Week 6 marks ‘Reading Week’ in our University Semester. I usually take this time to do something that isn’t directly related to what I’ve been spending my time with in the first half of the semester, this time I was not lucky enough to break away entirely from my Uni subjects but it was nice to have a break anyway.


First on my list was the Global Health Challenge 2017 launch. I was invited back this year to do a talk about Open Ears and my further experiences at the Converge Challenge (read more). I was very proud of this opportunity and I was excited to share my passion with over 100 budding students.


To my surprise, it started with a Northern Soul dance session. It was a ‘dance like no one is watching’, in a room of over 100 people. It wasn’t what I expected from an icebreaker but it certainly put me at ease about my presentation later in the day. I had the chance to meet with my Deaf Link sponsors and meet the new team of student who had chosen to combat hearing impairment as their global health topic. The new team called themselves ‘All Ears’ and certainly brought some new ideas to the table. I made sure to jot them all down in my notebook to consider later. It was good making contact with old friends again and to reignite my passion for the project.

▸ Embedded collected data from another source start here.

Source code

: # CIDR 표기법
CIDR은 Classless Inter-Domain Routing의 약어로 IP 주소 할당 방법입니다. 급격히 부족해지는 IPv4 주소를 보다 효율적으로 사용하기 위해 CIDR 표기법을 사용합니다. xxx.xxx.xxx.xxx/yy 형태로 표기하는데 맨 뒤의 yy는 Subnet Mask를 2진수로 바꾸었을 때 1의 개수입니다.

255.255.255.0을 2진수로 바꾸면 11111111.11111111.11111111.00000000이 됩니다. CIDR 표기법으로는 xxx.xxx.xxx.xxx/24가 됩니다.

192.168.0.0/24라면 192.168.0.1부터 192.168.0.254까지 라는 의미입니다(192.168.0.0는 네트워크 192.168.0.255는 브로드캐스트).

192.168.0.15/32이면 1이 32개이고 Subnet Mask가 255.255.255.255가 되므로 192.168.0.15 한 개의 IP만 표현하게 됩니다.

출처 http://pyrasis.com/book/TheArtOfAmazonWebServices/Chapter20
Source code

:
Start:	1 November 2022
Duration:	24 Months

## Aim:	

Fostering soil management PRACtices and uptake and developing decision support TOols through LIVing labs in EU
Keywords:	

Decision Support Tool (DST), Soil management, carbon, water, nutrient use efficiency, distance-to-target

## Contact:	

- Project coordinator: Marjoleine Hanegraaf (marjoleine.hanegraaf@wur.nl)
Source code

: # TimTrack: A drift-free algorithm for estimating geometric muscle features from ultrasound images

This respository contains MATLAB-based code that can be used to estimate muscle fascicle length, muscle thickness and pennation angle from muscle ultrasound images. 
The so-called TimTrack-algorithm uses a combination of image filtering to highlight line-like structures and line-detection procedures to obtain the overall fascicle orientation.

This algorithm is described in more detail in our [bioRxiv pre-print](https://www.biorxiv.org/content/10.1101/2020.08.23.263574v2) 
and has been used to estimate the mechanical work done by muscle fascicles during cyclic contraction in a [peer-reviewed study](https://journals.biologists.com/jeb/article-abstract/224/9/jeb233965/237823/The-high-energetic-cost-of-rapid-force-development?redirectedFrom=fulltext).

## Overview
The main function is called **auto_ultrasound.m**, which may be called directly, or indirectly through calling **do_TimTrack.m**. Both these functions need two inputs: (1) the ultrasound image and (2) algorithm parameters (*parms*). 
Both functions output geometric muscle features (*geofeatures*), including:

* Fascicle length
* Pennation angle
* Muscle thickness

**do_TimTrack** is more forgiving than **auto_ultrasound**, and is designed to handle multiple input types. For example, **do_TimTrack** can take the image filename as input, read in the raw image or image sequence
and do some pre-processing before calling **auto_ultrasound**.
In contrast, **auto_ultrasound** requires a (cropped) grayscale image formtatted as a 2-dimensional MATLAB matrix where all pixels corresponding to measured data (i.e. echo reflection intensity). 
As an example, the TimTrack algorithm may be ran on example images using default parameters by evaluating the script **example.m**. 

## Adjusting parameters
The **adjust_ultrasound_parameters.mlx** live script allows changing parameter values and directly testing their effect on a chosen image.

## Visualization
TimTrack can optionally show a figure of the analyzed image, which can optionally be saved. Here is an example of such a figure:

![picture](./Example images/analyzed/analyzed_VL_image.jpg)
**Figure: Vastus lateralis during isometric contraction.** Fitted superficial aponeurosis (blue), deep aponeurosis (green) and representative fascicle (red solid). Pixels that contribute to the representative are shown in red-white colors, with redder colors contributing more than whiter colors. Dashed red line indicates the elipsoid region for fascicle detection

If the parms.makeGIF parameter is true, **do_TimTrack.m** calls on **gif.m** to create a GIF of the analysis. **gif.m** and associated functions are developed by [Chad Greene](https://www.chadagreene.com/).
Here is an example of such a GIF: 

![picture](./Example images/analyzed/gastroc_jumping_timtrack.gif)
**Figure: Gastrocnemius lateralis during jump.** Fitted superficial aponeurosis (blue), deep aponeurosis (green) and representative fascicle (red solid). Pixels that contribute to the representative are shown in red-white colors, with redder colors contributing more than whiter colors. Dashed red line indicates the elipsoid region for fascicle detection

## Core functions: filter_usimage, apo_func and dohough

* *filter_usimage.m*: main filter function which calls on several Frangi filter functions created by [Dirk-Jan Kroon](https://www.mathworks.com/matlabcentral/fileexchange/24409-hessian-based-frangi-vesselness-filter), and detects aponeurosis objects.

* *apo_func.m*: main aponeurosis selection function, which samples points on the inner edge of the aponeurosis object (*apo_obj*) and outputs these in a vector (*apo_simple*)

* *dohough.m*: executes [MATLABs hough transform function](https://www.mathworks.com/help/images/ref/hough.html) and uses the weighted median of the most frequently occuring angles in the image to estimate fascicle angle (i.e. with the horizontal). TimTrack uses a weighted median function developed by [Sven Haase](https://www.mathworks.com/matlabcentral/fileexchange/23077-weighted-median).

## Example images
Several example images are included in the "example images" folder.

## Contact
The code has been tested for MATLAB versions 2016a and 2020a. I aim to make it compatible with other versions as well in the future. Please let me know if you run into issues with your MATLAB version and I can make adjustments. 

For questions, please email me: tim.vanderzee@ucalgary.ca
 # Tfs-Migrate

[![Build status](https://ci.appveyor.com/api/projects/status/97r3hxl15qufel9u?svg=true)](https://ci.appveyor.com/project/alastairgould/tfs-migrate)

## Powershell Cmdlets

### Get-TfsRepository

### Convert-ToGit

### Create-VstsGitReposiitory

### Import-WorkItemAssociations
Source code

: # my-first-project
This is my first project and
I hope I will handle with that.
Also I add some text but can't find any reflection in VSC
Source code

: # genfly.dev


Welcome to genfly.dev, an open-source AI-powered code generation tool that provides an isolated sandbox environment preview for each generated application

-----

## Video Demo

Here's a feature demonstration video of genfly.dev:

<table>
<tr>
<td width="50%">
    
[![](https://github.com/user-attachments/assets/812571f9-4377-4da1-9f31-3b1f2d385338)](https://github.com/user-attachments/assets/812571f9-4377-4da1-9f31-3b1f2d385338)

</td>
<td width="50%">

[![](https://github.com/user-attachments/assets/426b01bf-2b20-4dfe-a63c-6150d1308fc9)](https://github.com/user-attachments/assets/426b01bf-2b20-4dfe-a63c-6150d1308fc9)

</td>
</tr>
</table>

Aside from that I attended the ‘Beyond the Binary: Tea With Trans’ event which was organised as part of the Dundee Literary Festival. This was a really powerful thing for me to do as it allowed me to meet people of varied trans identities from Scotland, England and abroad. The first half of the evening consisted of trans individuals reading their personal stories. Some of these made me cry and others were incredibly inspiring. There was a story of a French woman who transitioned in her home country but was disowned by her family, she moved to Scotland and had nothing at all. She moved to a town called Kinlochleven in the Scottish highlands and found a new life there. She spoke of finding a home and how the town has become her new family, she’s also a singer and sang one of her songs, ‘The High Road to Kinlochleven’. I found this story really comforting as it showed that you can overcome extreme circumstances and continue to live a functional life.

The second half of the evening was a cafe setting where cisgender people were invited to talk to transgender people in order to normalise us. I had some powerful conversations, my favourite being with two gay men. We compared our experiences of coming out and the struggles that we face for being LGBTQIA. Unfortunately I feel this section was too short and I only managed to have three real conversations. This event has inspired me to run a similar style of event in the Student Union during LGBT History month in February next year.

The end of the week was wrapped up with my 2000 word dissertation hand in. The initial articles in my ‘Queer Communication’ magazine concerned themselves with telling the story of the LGBT community since the 1950s and explaining some of the symbology that is heavily used. I’m really happy with the layout and visual style of the magazine and I’m enjoying learning about a topic that is so relevant to myself and my friends.